Kawasan Asia yakni kawasan yang terdiri negara dengan sejuta peradaban. Sebut saja kawasan timur tengah dengan peradaban Islamnya. Betapa jayanya masa Bani Ustmani yang ternyata terporakporandak oleh manipulasi politik dan teror rendahan yang dibumbui serta penghianatan. Lalu Negara Cina dengan peradaban Tionghoa, dan tentu saja Indonesia yang kaya akan budaya. Lalu, bagaimana bisa bangsa-bangsa Asia yang awalnya merupakan pelopor dari berbagai pengetahuan dan ilmu tertua dapat begitu mundur dan beralih menjadi
bangsa kelas dua. Padahal kawasan barat saat itu merupakan bangsa yang diliputi jaman kegelapan?
Peradaban Asia akan mencapai tingkat perkembangan yang sama dengan peradaban Barat. Realitas mendasar yang masih baru di Asia adalah keyakinan sejati dan kepercayaan diri dalam pikiran baru orang Asia bahwa saat ini mereka telah datang. Dan diakui atau tidak, banyak pikiran orang Asia telah mencapai tingkatan-tingkatan tertinggi peradaban Barat di bidang ilmu dan pengetahuan, bisnis dan administrasi, seni dan sastra.

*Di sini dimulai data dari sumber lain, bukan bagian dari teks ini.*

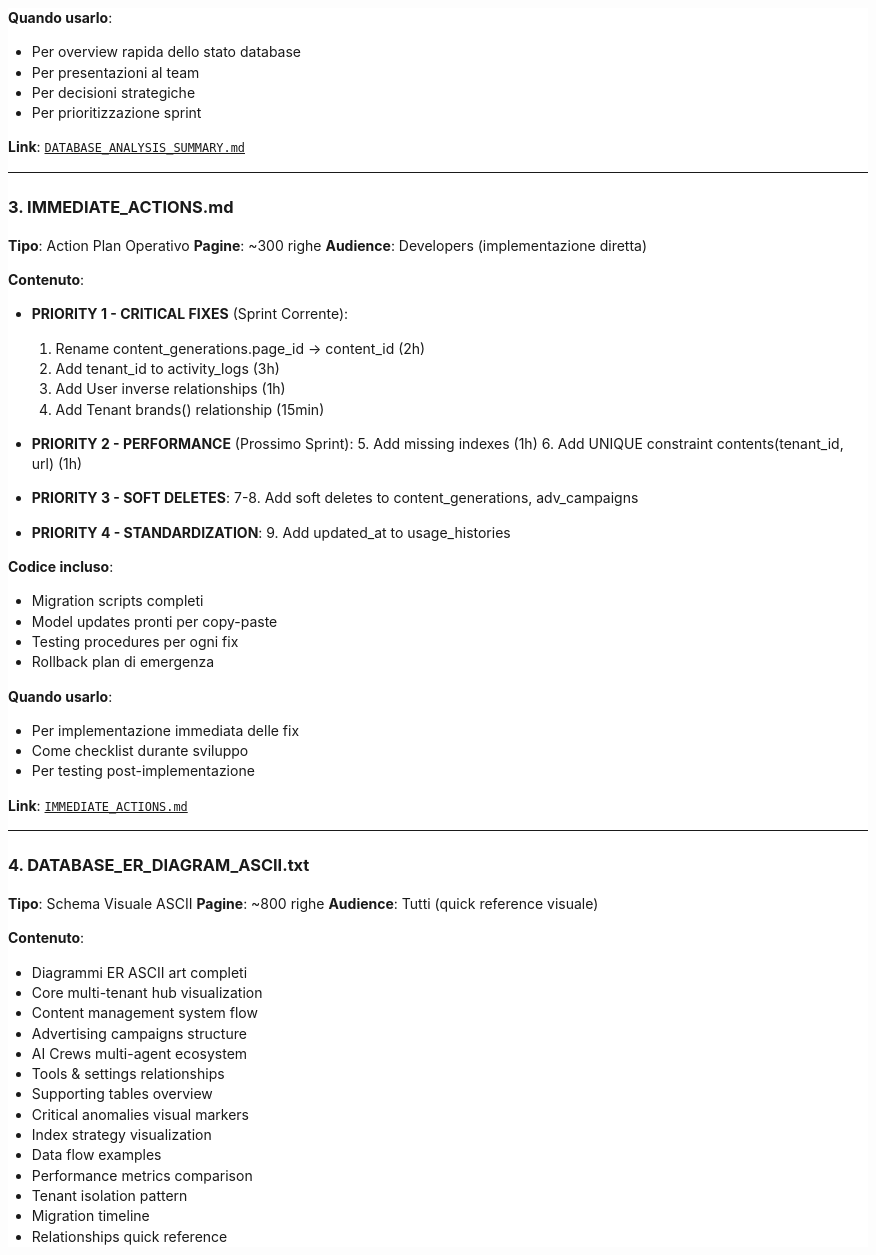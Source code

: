 **Quando usarlo**:
- Per overview rapida dello stato database
- Per presentazioni al team
- Per decisioni strategiche
- Per prioritizzazione sprint

**Link**: [`DATABASE_ANALYSIS_SUMMARY.md`](./DATABASE_ANALYSIS_SUMMARY.md)

---

### 3. IMMEDIATE_ACTIONS.md
**Tipo**: Action Plan Operativo
**Pagine**: ~300 righe
**Audience**: Developers (implementazione diretta)

**Contenuto**:
- **PRIORITY 1 - CRITICAL FIXES** (Sprint Corrente):
  1. Rename content_generations.page_id → content_id (2h)
  2. Add tenant_id to activity_logs (3h)
  3. Add User inverse relationships (1h)
  4. Add Tenant brands() relationship (15min)

- **PRIORITY 2 - PERFORMANCE** (Prossimo Sprint):
  5. Add missing indexes (1h)
  6. Add UNIQUE constraint contents(tenant_id, url) (1h)

- **PRIORITY 3 - SOFT DELETES**:
  7-8. Add soft deletes to content_generations, adv_campaigns

- **PRIORITY 4 - STANDARDIZATION**:
  9. Add updated_at to usage_histories

**Codice incluso**:
- Migration scripts completi
- Model updates pronti per copy-paste
- Testing procedures per ogni fix
- Rollback plan di emergenza

**Quando usarlo**:
- Per implementazione immediata delle fix
- Come checklist durante sviluppo
- Per testing post-implementazione

**Link**: [`IMMEDIATE_ACTIONS.md`](./IMMEDIATE_ACTIONS.md)

---

### 4. DATABASE_ER_DIAGRAM_ASCII.txt
**Tipo**: Schema Visuale ASCII
**Pagine**: ~800 righe
**Audience**: Tutti (quick reference visuale)

**Contenuto**:
- Diagrammi ER ASCII art completi
- Core multi-tenant hub visualization
- Content management system flow
- Advertising campaigns structure
- AI Crews multi-agent ecosystem
- Tools & settings relationships
- Supporting tables overview
- Critical anomalies visual markers
- Index strategy visualization
- Data flow examples
- Performance metrics comparison
- Tenant isolation pattern
- Migration timeline
- Relationships quick reference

Hampir semuanya berkembang pesat. 
Yang menjadi polemik saat ini adalah, mengapa saat ini bangsa Asia selalu membebek pada barat? Tidakkah orang Asia dapat berpikir? Atau saya mengerucutkannya menjadi, apakah orang Indonesia berpikir? Apabila ditelisik lebih jauh, terdapat kesalahan dalam sistem pengajaran yang mengajarkan perspektif yang salah dalam teori belajar.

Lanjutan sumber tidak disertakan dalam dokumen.